• Aligning complementary programs is also important

    Author | Date May 9, 2012
    The most vociferous comments on the notice of proposed rulemaking (NPRM) for Stage 2 Meaningful Use came from hospital, medical, patient advocacy, and consumer associations and groups. One side of the argument called for more reduced requirements and more relaxed timetables; the other showed their support for even stricter regulations and tougher delivery dates. The arguments put forth (and the exchange of a few barbs) highlight the divisive nature of US healthcare, with providers and patients contending for rights.
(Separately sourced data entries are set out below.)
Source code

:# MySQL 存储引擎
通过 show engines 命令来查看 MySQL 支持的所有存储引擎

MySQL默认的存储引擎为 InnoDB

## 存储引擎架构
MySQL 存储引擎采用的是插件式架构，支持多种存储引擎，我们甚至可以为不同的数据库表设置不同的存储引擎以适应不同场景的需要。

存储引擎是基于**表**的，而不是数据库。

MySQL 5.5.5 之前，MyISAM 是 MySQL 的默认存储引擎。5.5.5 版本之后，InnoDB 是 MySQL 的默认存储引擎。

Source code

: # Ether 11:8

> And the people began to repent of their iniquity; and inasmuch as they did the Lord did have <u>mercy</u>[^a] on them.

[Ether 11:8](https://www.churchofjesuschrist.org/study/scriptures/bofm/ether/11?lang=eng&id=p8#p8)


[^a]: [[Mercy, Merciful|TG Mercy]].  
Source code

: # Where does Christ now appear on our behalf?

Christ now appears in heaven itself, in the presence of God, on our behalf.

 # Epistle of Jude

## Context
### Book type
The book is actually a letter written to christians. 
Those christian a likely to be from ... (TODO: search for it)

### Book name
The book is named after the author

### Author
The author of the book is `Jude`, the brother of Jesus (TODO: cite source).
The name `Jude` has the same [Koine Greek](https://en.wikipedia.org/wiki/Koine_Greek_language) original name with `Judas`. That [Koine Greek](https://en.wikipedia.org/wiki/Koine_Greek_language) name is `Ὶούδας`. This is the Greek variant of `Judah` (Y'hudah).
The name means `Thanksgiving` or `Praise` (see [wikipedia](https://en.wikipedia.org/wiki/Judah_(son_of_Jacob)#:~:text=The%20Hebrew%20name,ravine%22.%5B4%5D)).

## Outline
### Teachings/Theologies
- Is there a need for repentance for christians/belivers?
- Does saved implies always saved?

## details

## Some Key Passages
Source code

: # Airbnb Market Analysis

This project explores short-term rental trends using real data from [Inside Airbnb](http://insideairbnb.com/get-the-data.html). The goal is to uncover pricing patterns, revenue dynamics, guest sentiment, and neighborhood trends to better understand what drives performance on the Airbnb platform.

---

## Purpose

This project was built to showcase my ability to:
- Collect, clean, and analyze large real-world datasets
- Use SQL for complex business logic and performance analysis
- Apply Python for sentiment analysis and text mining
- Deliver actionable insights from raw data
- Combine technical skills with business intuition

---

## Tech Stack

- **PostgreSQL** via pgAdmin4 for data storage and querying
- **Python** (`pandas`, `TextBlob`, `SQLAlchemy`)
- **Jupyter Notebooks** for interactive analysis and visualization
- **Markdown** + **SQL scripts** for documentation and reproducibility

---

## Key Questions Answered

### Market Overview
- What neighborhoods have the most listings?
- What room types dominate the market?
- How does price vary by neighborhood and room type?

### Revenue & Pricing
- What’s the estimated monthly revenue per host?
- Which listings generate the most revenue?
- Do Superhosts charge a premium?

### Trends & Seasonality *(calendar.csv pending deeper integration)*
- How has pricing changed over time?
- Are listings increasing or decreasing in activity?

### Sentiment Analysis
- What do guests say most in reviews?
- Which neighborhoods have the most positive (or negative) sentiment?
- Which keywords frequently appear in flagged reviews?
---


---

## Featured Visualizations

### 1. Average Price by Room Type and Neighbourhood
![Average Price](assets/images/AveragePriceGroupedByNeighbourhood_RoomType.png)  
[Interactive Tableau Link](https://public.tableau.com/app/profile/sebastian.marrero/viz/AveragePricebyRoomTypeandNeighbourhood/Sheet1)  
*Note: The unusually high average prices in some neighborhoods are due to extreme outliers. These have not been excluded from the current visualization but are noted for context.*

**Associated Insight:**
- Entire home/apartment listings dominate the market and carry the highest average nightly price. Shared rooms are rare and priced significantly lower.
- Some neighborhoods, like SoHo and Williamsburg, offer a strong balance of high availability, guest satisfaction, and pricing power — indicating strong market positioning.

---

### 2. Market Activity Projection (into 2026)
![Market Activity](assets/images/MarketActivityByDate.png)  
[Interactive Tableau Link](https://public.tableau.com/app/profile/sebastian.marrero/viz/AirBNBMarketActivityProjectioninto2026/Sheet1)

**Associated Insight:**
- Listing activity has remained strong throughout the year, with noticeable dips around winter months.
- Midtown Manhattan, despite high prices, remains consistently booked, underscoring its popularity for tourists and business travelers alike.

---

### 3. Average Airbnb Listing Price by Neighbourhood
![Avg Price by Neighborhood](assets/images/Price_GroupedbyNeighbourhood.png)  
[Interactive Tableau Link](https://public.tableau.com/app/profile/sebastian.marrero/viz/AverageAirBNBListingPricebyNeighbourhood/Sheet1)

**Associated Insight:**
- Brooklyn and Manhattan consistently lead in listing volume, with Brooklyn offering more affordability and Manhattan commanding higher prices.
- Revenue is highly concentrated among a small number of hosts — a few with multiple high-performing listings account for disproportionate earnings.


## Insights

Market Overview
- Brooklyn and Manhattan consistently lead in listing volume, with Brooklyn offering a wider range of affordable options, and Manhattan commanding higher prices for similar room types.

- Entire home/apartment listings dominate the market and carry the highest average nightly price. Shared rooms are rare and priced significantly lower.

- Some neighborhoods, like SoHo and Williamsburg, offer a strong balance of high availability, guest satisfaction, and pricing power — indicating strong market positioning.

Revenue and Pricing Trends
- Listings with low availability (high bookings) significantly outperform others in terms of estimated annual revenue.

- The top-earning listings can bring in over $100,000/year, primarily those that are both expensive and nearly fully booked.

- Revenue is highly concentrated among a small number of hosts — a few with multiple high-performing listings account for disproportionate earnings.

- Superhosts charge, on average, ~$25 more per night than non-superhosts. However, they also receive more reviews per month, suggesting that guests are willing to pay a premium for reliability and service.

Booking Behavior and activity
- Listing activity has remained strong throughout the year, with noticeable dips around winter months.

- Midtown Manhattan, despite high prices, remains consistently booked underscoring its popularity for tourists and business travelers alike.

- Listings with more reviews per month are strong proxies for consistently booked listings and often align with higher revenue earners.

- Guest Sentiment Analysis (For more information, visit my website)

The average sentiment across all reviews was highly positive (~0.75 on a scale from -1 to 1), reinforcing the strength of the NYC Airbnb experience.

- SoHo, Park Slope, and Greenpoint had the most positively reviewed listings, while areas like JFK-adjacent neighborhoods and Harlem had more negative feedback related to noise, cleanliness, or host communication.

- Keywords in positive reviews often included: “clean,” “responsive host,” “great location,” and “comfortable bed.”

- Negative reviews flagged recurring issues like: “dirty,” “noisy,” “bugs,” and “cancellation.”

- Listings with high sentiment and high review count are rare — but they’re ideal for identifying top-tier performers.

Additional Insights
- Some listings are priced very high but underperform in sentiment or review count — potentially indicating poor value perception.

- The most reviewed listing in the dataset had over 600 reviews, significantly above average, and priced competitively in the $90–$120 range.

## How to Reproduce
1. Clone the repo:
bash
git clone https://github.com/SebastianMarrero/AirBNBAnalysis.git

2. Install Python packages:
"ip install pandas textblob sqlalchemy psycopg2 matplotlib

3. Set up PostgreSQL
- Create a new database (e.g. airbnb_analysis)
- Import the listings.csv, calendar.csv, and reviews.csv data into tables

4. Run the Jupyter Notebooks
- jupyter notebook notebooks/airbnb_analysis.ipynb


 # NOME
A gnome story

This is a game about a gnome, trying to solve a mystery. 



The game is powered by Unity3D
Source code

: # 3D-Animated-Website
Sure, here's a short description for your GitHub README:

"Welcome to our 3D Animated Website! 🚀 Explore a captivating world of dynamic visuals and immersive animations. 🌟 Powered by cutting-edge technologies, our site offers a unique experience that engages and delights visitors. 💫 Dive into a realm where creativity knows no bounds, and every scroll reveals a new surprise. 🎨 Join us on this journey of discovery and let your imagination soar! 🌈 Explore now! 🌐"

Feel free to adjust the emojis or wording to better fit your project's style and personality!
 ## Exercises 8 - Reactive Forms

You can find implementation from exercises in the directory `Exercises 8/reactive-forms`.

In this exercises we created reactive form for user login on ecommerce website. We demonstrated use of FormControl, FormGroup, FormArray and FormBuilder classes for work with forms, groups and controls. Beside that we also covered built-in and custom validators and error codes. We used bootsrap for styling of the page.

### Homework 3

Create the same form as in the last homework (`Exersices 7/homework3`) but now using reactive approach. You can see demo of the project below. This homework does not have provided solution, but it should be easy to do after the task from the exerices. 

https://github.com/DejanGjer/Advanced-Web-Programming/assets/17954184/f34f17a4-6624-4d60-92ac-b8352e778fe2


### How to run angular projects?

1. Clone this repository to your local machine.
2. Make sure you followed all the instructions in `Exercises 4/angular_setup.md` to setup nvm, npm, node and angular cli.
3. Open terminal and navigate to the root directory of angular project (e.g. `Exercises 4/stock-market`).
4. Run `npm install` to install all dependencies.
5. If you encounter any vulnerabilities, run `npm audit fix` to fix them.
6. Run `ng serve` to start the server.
    There are those, however, who maintain more altruistic aims. The National Committee for Quality Assurance recognizes both the value of the Centers for Medicare & Medicaid Services (CMS) Electronic Health Records (EHR) Incentive Program for Medicare in and of itself and its value to the success of other health information technology (HIT) programs across the nation, such as Patient-Centered Medical Home (PCMH) and Health Care Effectiveness Data and Information Set (HEDIS®). And the NCQA’s comments on the NPRM for Stage 2 Meaningful Use indicate their commitment to aligning its program with those of CMS.
    As part of PCMH initiative, NCQA recognizes primary care providers and practices by incentivizing the organization of care around the patient. The patient-centered program employs HIT as a means of more efficiently and effectively managing patient health through enhanced access (e.g., after-hours and online communication), patient collaboration (i.e., shared decision making), and coordination of care (i.e., connecting different specialists across settings).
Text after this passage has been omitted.